● **WHAT YOU ARE ASKED TO DO**
Nothing but the lines from the one containing "De optie **Details" through the end of the entries should be set down, each exactly as written.
(Beginning of DATA RECORDS)
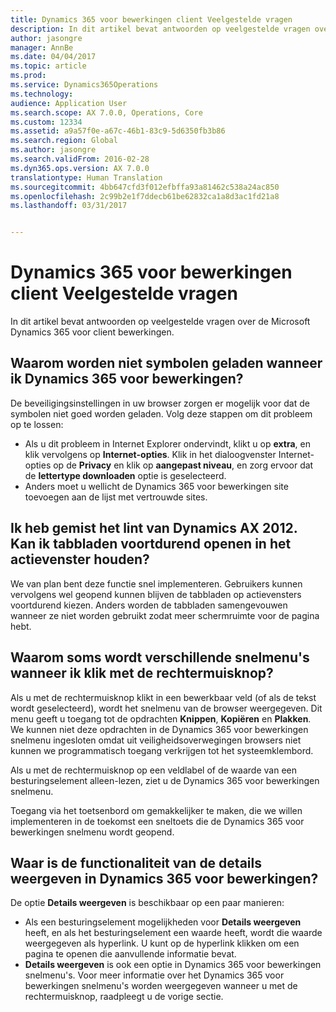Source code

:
 ```yaml
---
title: Dynamics 365 voor bewerkingen client Veelgestelde vragen
description: In dit artikel bevat antwoorden op veelgestelde vragen over de Microsoft Dynamics 365 voor client bewerkingen.
author: jasongre
manager: AnnBe
ms.date: 04/04/2017
ms.topic: article
ms.prod: 
ms.service: Dynamics365Operations
ms.technology: 
audience: Application User
ms.search.scope: AX 7.0.0, Operations, Core
ms.custom: 12334
ms.assetid: a9a57f0e-a67c-46b1-83c9-5d6350fb3b86
ms.search.region: Global
ms.author: jasongre
ms.search.validFrom: 2016-02-28
ms.dyn365.ops.version: AX 7.0.0
translationtype: Human Translation
ms.sourcegitcommit: 4bb647cfd3f012efbffa93a81462c538a24ac850
ms.openlocfilehash: 2c99b2e1f7ddecb61be62832ca1a8d3ac1fd21a8
ms.lasthandoff: 03/31/2017


---
```


# <a name="dynamics-365-for-operations-client-faq"></a>Dynamics 365 voor bewerkingen client Veelgestelde vragen

In dit artikel bevat antwoorden op veelgestelde vragen over de Microsoft Dynamics 365 voor client bewerkingen.

<a name="why-arent-symbols-loaded-when-i-use-dynamics-365-for-operations"></a>Waarom worden niet symbolen geladen wanneer ik Dynamics 365 voor bewerkingen?
-----------------------------------------------------------------

De beveiligingsinstellingen in uw browser zorgen er mogelijk voor dat de symbolen niet goed worden geladen. Volg deze stappen om dit probleem op te lossen:

-   Als u dit probleem in Internet Explorer ondervindt, klikt u op **extra**, en klik vervolgens op **Internet-opties**.  Klik in het dialoogvenster Internet-opties op de **Privacy** en klik op **aangepast niveau**, en zorg ervoor dat de **lettertype downloaden** optie is geselecteerd.
-   Anders moet u wellicht de Dynamics 365 voor bewerkingen site toevoegen aan de lijst met vertrouwde sites.

## <a name="i-miss-the-ribbon-from-dynamics-ax-2012-can-i-keep-action-pane-tabs-open-all-the-time"></a>Ik heb gemist het lint van Dynamics AX 2012. Kan ik tabbladen voortdurend openen in het actievenster houden?
We van plan bent deze functie snel implementeren. Gebruikers kunnen vervolgens wel geopend kunnen blijven de tabbladen op actievensters voortdurend kiezen. Anders worden de tabbladen samengevouwen wanneer ze niet worden gebruikt zodat meer schermruimte voor de pagina hebt.

## <a name="why-do-i-sometimes-see-different-shortcut-menus-when-i-rightclick"></a>Waarom soms wordt verschillende snelmenu's wanneer ik klik met de rechtermuisknop?
Als u met de rechtermuisknop klikt in een bewerkbaar veld (of als de tekst wordt geselecteerd), wordt het snelmenu van de browser weergegeven. Dit menu geeft u toegang tot de opdrachten **Knippen**, **Kopiëren** en **Plakken**. We kunnen niet deze opdrachten in de Dynamics 365 voor bewerkingen snelmenu ingesloten omdat uit veiligheidsoverwegingen browsers niet kunnen we programmatisch toegang verkrijgen tot het systeemklembord.

Als u met de rechtermuisknop op een veldlabel of de waarde van een besturingselement alleen-lezen, ziet u de Dynamics 365 voor bewerkingen snelmenu.

Toegang via het toetsenbord om gemakkelijker te maken, die we willen implementeren in de toekomst een sneltoets die de Dynamics 365 voor bewerkingen snelmenu wordt geopend.

## <a name="where-is-the-view-details-functionality-in-dynamics-365-for-operations"></a>Waar is de functionaliteit van de details weergeven in Dynamics 365 voor bewerkingen?
De optie **Details weergeven** is beschikbaar op een paar manieren:

-   Als een besturingselement mogelijkheden voor **Details weergeven** heeft, en als het besturingselement een waarde heeft, wordt die waarde weergegeven als hyperlink. U kunt op de hyperlink klikken om een pagina te openen die aanvullende informatie bevat.
-   **Details weergeven** is ook een optie in Dynamics 365 voor bewerkingen snelmenu's. Voor meer informatie over het Dynamics 365 voor bewerkingen snelmenu's worden weergegeven wanneer u met de rechtermuisknop, raadpleegt u de vorige sectie.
(End of DATA RECORDS)
● **YOUR SOLUTION**
De optie **Details weergeven** is beschikbaar op een paar manieren:

-   Als een besturingselement mogelijkheden voor **Details weergeven** heeft, en als het besturingselement een waarde heeft, wordt die waarde weergegeven als hyperlink. U kunt op de hyperlink klikken om een pagina te openen die aanvullende informatie bevat.
-   **Details weergeven** is ook een optie in Dynamics 365 voor bewerkingen snelmenu's. Voor meer informatie over het Dynamics 365 voor bewerkingen snelmenu's worden weergegeven wanneer u met de rechtermuisknop, raadpleegt u de vorige sectie.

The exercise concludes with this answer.